Au Sénégal, coureurs amateurs et avertis foulent le bitume ce week-end, à l'occasion du marathon Eiffage de l'autoroute de Dakar. Les courses sont organisées pour fêter l'arrivée à son terme des chantiers de construction de cette voie, la toute première autoroute à péage d'Afrique de l'Ouest. Un première tronçon de l'ouvrage est ouvert au public depuis 2013 ; il a permis de désenclaver une partie des banlieues de Dakar ou encore la ville de Rufisque, et de réduire le temps passé sur la route. Mais certains usagers et la société civile considèrent que les tarifs appliqués sont prohibitifs.

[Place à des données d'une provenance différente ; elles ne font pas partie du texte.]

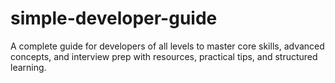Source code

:# simple-developer-guide
A complete guide for developers of all levels to master core skills, advanced concepts, and interview prep with resources, practical tips, and structured learning.
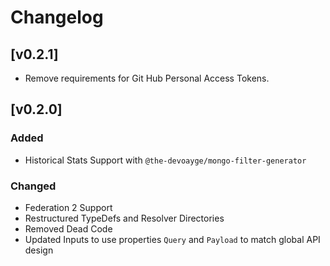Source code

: # Changelog

## [v0.2.1]
- Remove requirements for Git Hub Personal Access Tokens.

## [v0.2.0]

### Added
- Historical Stats Support with `@the-devoayge/mongo-filter-generator`

### Changed
- Federation 2 Support
- Restructured TypeDefs and Resolver Directories
- Removed Dead Code
- Updated Inputs to use properties `Query` and `Payload` to match global API design 

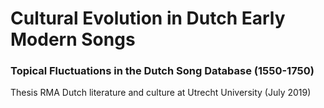 # Cultural Evolution in Dutch Early Modern Songs
### Topical Fluctuations in the Dutch Song Database (1550-1750)

Thesis RMA Dutch literature and culture at Utrecht University (July 2019)
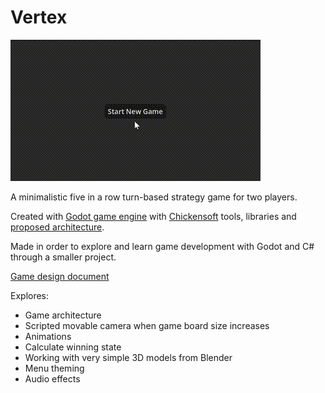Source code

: # Vertex

![Demonstration](Vertex_demonstration.gif)

A minimalistic five in a row turn-based strategy game for two players.

Created with [Godot game engine](https://godotengine.org/) with [Chickensoft](https://chickensoft.games/) tools, libraries and [proposed architecture](https://chickensoft.games/blog/game-architecture).

Made in order to explore and learn game development with Godot and C# through a smaller project.

[Game design document](GAME_DESIGN_DOCUMENT.md)

Explores:

* Game architecture
* Scripted movable camera when game board size increases
* Animations
* Calculate winning state
* Working with very simple 3D models from Blender
* Menu theming
* Audio effects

A la station-service du rond-point Cambérène, les membres d'une même famille s'apprêtent à quitter Dakar pour quelques jours. Avec leur petit van, ils empruntent l'autoroute depuis l'ouverture du premier tronçon en 2013 et arrivent à destination en une heure, contre trois auparavant : « Très positif. Ça réduit le temps, ça réduit la consommation. Le seul truc qu’il y a, c’est que c’est trop cher ».

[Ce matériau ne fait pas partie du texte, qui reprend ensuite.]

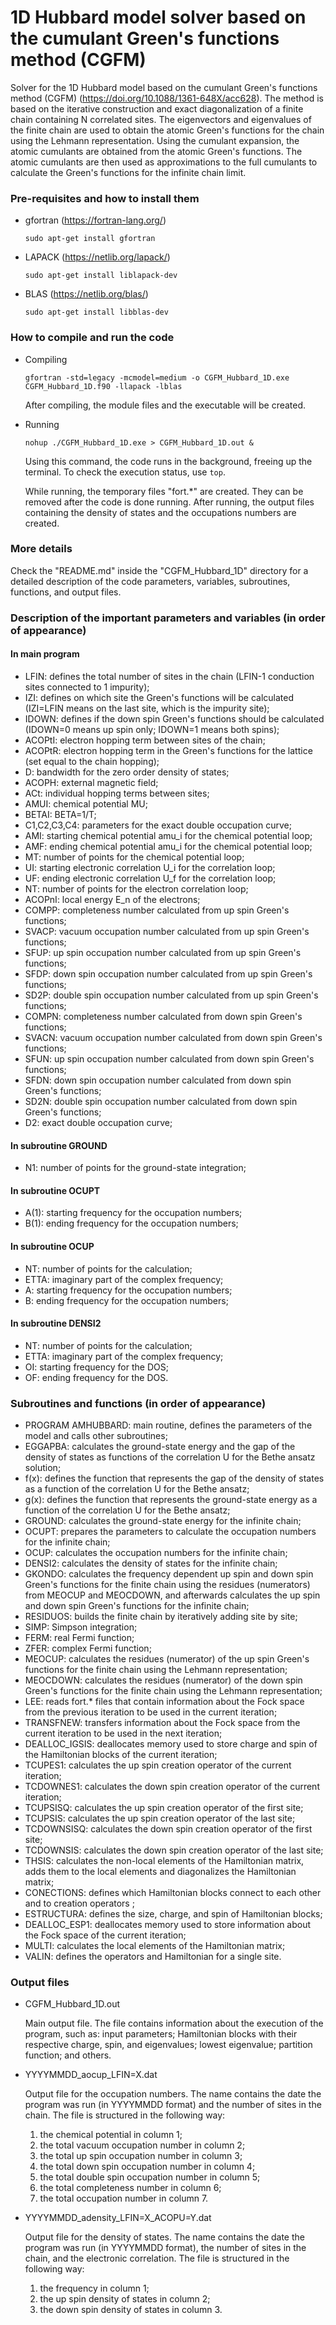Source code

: # 1D Hubbard model solver based on the cumulant Green's functions method (CGFM)

Solver for the 1D Hubbard model based on the cumulant Green's functions method (CGFM) (https://doi.org/10.1088/1361-648X/acc628). The method is based on the iterative construction and exact diagonalization of a finite chain containing N correlated sites. The eigenvectors and eigenvalues of the finite chain are used to obtain the atomic Green's functions for the chain using the Lehmann representation. Using the cumulant expansion, the atomic cumulants are obtained from the atomic Green's functions. The atomic cumulants are then used as approximations to the full cumulants to calculate the Green's functions for the infinite chain limit.

### Pre-requisites and how to install them

- gfortran (https://fortran-lang.org/)

  `sudo apt-get install gfortran`
- LAPACK   (https://netlib.org/lapack/)

  `sudo apt-get install liblapack-dev`
- BLAS     (https://netlib.org/blas/)

  `sudo apt-get install libblas-dev `

### How to compile and run the code

- Compiling

  `gfortran -std=legacy -mcmodel=medium -o CGFM_Hubbard_1D.exe CGFM_Hubbard_1D.f90 -llapack -lblas`

  After compiling, the module files and the executable will be created.
  
- Running

  `nohup ./CGFM_Hubbard_1D.exe > CGFM_Hubbard_1D.out &`

  Using this command, the code runs in the background, freeing up the terminal. To check the execution status, use `top`.

  While running, the temporary files "fort.*" are created. They can be removed after the code is done running. After running, the output files containing the density of states and the occupations numbers are created.

### More details

Check the "README.md" inside the "CGFM_Hubbard_1D" directory for a detailed description of the code parameters, variables, subroutines, functions, and output files.

### Description of the important parameters and variables (in order of appearance)

#### In main program

- LFIN:              defines the total number of sites in the chain (LFIN-1 conduction sites connected to 1 impurity);
- IZI:               defines on which site the Green's functions will be calculated (IZI=LFIN means on the last site, which is the impurity site);
- IDOWN:             defines if the down spin Green's functions should be calculated (IDOWN=0 means up spin only; IDOWN=1 means both spins);
- ACOPtI:            electron hopping term between sites of the chain;
- ACOPtR:            electron hopping term in the Green's functions for the lattice (set equal to the chain hopping);
- D:                 bandwidth for the zero order density of states;
- ACOPH:             external magnetic field;
- ACt:               individual hopping terms between sites;
- AMUI:              chemical potential MU;
- BETAI:             BETA=1/T;
- C1,C2,C3,C4:       parameters for the exact double occupation curve;
- AMI:               starting chemical potential amu_i for the chemical potential loop;
- AMF:               ending chemical potential amu_i for the chemical potential loop;
- MT:                number of points for the chemical potential loop;
- UI:                starting electronic correlation U_i for the correlation loop;
- UF:                ending electronic correlation U_f for the correlation loop;
- NT:                number of points for the electron correlation loop;
- ACOPnI:            local energy E_n of the electrons;
- COMPP:             completeness number calculated from up spin Green's functions;
- SVACP:             vacuum occupation number calculated from up spin Green's functions;
- SFUP:              up spin occupation number calculated from up spin Green's functions;
- SFDP:              down spin occupation number calculated from up spin Green's functions;
- SD2P:              double spin occupation number calculated from up spin Green's functions;
- COMPN:             completeness number calculated from down spin Green's functions;
- SVACN:             vacuum occupation number calculated from down spin Green's functions;
- SFUN:              up spin occupation number calculated from down spin Green's functions;
- SFDN:              down spin occupation number calculated from down spin Green's functions;
- SD2N:              double spin occupation number calculated from down spin Green's functions;
- D2:                exact double occupation curve;

#### In subroutine GROUND

- N1:               number of points for the ground-state integration;

#### In subroutine OCUPT

- A(1):             starting frequency for the occupation numbers;
- B(1):             ending frequency for the occupation numbers;

#### In subroutine OCUP

- NT:                number of points for the calculation;
- ETTA:              imaginary part of the complex frequency;
- A:                 starting frequency for the occupation numbers;
- B:                 ending frequency for the occupation numbers;
  
#### In subroutine DENSI2

- NT:                number of points for the calculation;
- ETTA:              imaginary part of the complex frequency;
- OI:                starting frequency for the DOS;
- OF:                ending frequency for the DOS.

### Subroutines and functions (in order of appearance)

- PROGRAM AMHUBBARD: main routine, defines the parameters of the model and calls other subroutines;
- EGGAPBA:           calculates the ground-state energy and the gap of the density of states as functions of the correlation U for the Bethe ansatz solution;
- f(x):              defines the function that represents the gap of the density of states as a function of the correlation U for the Bethe ansatz;
- g(x):              defines the function that represents the ground-state energy as a function of the correlation U for the Bethe ansatz;
- GROUND:            calculates the ground-state energy for the infinite chain;
- OCUPT:             prepares the parameters to calculate the occupation numbers for the infinite chain;
- OCUP:              calculates the occupation numbers for the infinite chain;
- DENSI2:            calculates the density of states for the infinite chain;
- GKONDO:            calculates the frequency dependent up spin and down spin Green's functions for the finite chain using the residues (numerators) from MEOCUP and MEOCDOWN, and afterwards calculates the up spin and down spin Green's functions for the infinite chain;
- RESIDUOS:          builds the finite chain by iteratively adding site by site;
- SIMP:              Simpson integration;
- FERM:              real Fermi function;
- ZFER:              complex Fermi function;
- MEOCUP:            calculates the residues (numerator) of the up spin Green's functions for the finite chain using the Lehmann representation;
- MEOCDOWN:          calculates the residues (numerator) of the down spin Green's functions for the finite chain using the Lehmann representation;
- LEE:               reads fort.* files that contain information about the Fock space from the previous iteration to be used in the current iteration;
- TRANSFNEW:         transfers information about the Fock space from the current iteration to be used in the next iteration;
- DEALLOC_IGSIS:     deallocates memory used to store charge and spin of the Hamiltonian blocks of the current iteration;
- TCUPES1:           calculates the up spin creation operator of the current iteration;
- TCDOWNES1:         calculates the down spin creation operator of the current iteration;
- TCUPSISQ:          calculates the up spin creation operator of the first site;
- TCUPSIS:           calculates the up spin creation operator of the last site;
- TCDOWNSISQ:        calculates the down spin creation operator of the first site;
- TCDOWNSIS:         calculates the down spin creation operator of the last site;
- THSIS:             calculates the non-local elements of the Hamiltonian matrix, adds them to the local elements and diagonalizes the Hamiltonian matrix;
- CONECTIONS:        defines which Hamiltonian blocks connect to each other and to creation operators ;
- ESTRUCTURA:        defines the size, charge, and spin of Hamiltonian blocks;
- DEALLOC_ESP1:      deallocates memory used to store information about the Fock space of the current iteration;
- MULTI:             calculates the local elements of the Hamiltonian matrix;
- VALIN:             defines the operators and Hamiltonian for a single site.

### Output files

- CGFM_Hubbard_1D.out

    Main output file. The file contains information about the execution of the program, such as: input parameters; Hamiltonian blocks with their respective charge, spin, and eigenvalues; lowest eigenvalue; partition function; and others.
  
- YYYYMMDD_aocup_LFIN=X.dat
  
    Output file for the occupation numbers. The name contains the date the program was run (in YYYYMMDD format) and the number of sites in the chain. The file is structured in the following way:

  1. the chemical potential in column 1;
  2. the total vacuum occupation number in column 2;
  3. the total up spin occupation number in column 3;
  4. the total down spin occupation number in column 4;
  5. the total double spin occupation number in column 5;
  6. the total completeness number in column 6;
  7. the total occupation number in column 7.

- YYYYMMDD_adensity_LFIN=X_ACOPU=Y.dat

    Output file for the density of states. The name contains the date the program was run (in YYYYMMDD format), the number of sites in the chain, and the electronic correlation. The file is structured in the following way:

  1. the frequency in column 1;
  2. the up spin density of states in column 2;
  3. the down spin density of states in column 3.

Le marathon de Dakar célèbre la fin des travaux de prolongement de l'autoroute à péage. Mais plusieurs représentants de la société civile ne sont pas à la fête et appellent au boycott de l'événement. Ils dénoncent la concession accordée et les tarifs d'accès à l'autoroute, entre 500 et 1 400 francs CFA (0,76 euro et 2,13 euros) selon la destination. Le coordonnateur du Mouvement du 23 juin (M23), Mamadou Mbodj : « Les prix sont exorbitants, et au quotidien ce n’est pas possible pour un employé moyen ».

Le contrat d'extension a été remporté par la filiale sénégalaise du groupe de BTP français Eiffage. Avec un investissement total de 121 millions d'euros, les travaux ont été réalisés grâce à un partenariat public-privé. Gérard Sénac, PDG d'Eiffage Sénégal : « En fait, le prix du péage a été défini par l’Etat. Ce n’est pas moi qui ai décidé de dire, le péage est à 1 000 francs là, 500 francs là et 400 francs là-bas ».

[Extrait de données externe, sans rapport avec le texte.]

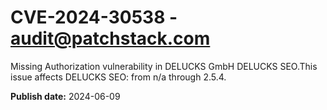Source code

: # CVE-2024-30538 - audit@patchstack.com

Missing Authorization vulnerability in DELUCKS GmbH DELUCKS SEO.This issue affects DELUCKS SEO: from n/a through 2.5.4.

**Publish date:** 2024-06-09
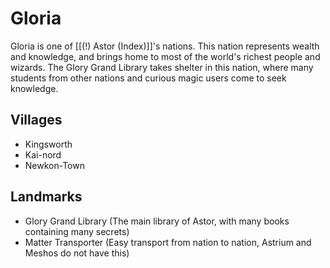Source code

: # Gloria
Gloria is one of [[(!) Astor (Index)]]'s nations. This nation represents wealth and knowledge, and brings home to most of the world's richest people and wizards. The Glory Grand Library takes shelter in this nation, where many students from other nations and curious magic users come to seek knowledge.

## Villages
- Kingsworth
- Kai-nord
- Newkon-Town

## Landmarks
- Glory Grand Library (The main library of Astor, with many books containing many secrets)
- Matter Transporter (Easy transport from nation to nation, Astrium and Meshos do not have this)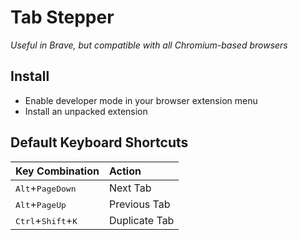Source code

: # Tab Stepper

*Useful in Brave, but compatible with all Chromium-based browsers*

## Install

* Enable developer mode in your browser extension menu
* Install an unpacked extension

## Default Keyboard Shortcuts

| Key Combination | Action |
| :----           | :----  |
|<kbd>Alt</kbd>+<kbd>PageDown</kbd> | Next Tab     |
|<kbd>Alt</kbd>+<kbd>PageUp</kbd>   | Previous Tab |
|<kbd>Ctrl</kbd>+<kbd>Shift</kbd>+<kbd>K</kbd> | Duplicate Tab |
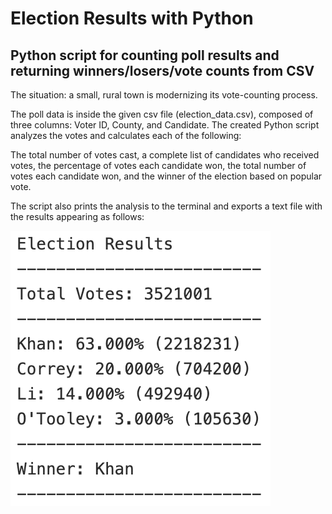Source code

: # Election Results with Python

## Python script for counting poll results and returning winners/losers/vote counts from CSV

The situation: a small, rural town is modernizing its vote-counting process.

The poll data is inside the given csv file (election_data.csv), composed of three columns: Voter ID, County, and Candidate. The created Python script analyzes the votes and calculates each of the following:

The total number of votes cast, a complete list of candidates who received votes, the percentage of votes each candidate won, the total number of votes each candidate won, and the winner of the election based on popular vote.

The script also prints the analysis to the terminal and exports a text file with the results appearing as follows:

![Image of Yaktocat](https://github.com/benanza/Election-Python/blob/master/Polling%20Results.png?raw=true)


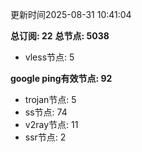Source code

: 更新时间2025-08-31 10:41:04

**总订阅: 22**
**总节点: 5038**
- vless节点: 5

**google ping有效节点: 92**
- trojan节点: 5
- ss节点: 74
- v2ray节点: 11
- ssr节点: 2
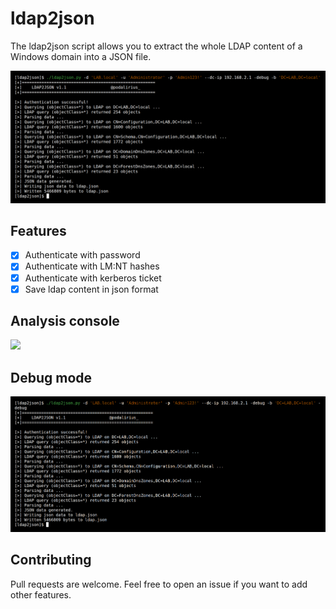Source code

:# ldap2json

The ldap2json script allows you to extract the whole LDAP content of a Windows domain into a JSON file.

![](./.github/example.png)

## Features

 - [x] Authenticate with password
 - [x] Authenticate with LM:NT hashes
 - [x] Authenticate with kerberos ticket
 - [x] Save ldap content in json format

## Analysis console

![](./.github/analysis.png)

## Debug mode

![](./.github/debug.png)

## Contributing

Pull requests are welcome. Feel free to open an issue if you want to add other features.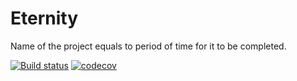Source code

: # Eternity
Name of the project equals to period of time for it to be completed.

[![Build status](https://ci.appveyor.com/api/projects/status/or69sgmuogwpxcve/branch/develop?svg=true)](https://ci.appveyor.com/project/JoshuaLight/eternity/branch/develop)
[![codecov](https://codecov.io/gh/JoshuaLight/Eternity/branch/develop/graph/badge.svg)](https://codecov.io/gh/JoshuaLight/Eternity)
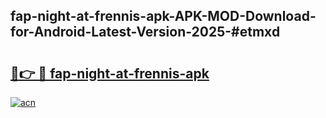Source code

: ## fap-night-at-frennis-apk-APK-MOD-Download-for-Android-Latest-Version-2025-#etmxd

# <h2><a href="https://bedroomkl.my?title=fap-night-at-frennis-apk&ref=20M">🔗👉 🔴 fap-night-at-frennis-apk</a></h2>

[![acn](https://github.com/user-attachments/assets/0f9c940e-d8b0-45ae-aac7-cd30a18b3e1c)](https://bedroomkl.my?title=fap-night-at-frennis-apk&ref=20M)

Le nouveau tronçon de 16,5 kilomètres relie le cœur de Dakar au futur aéroport international Blaise-Diagne. Cette autoroute, les autorités misent dessus pour désengorger la capitale. Mansour Tall, chargé de programmes à ONU-Habitat : « Je ne sais ce que serait sortir de Dakar à l’heure actuelle s’il n’y avait pas l’autoroute. Et je pense qu’il faut combiner tous les systèmes de transport pour arriver à répondre à une demande qui sera sans cesse croissante ».

Pour aller plus loin, l’ONU-Habitat appelle les autorités à accélérer la mise en place du futur train express régional qui reliera, lui aussi, Dakar au nouvel aéroport et à appliquer des tarifs accessibles au plus grand nombre.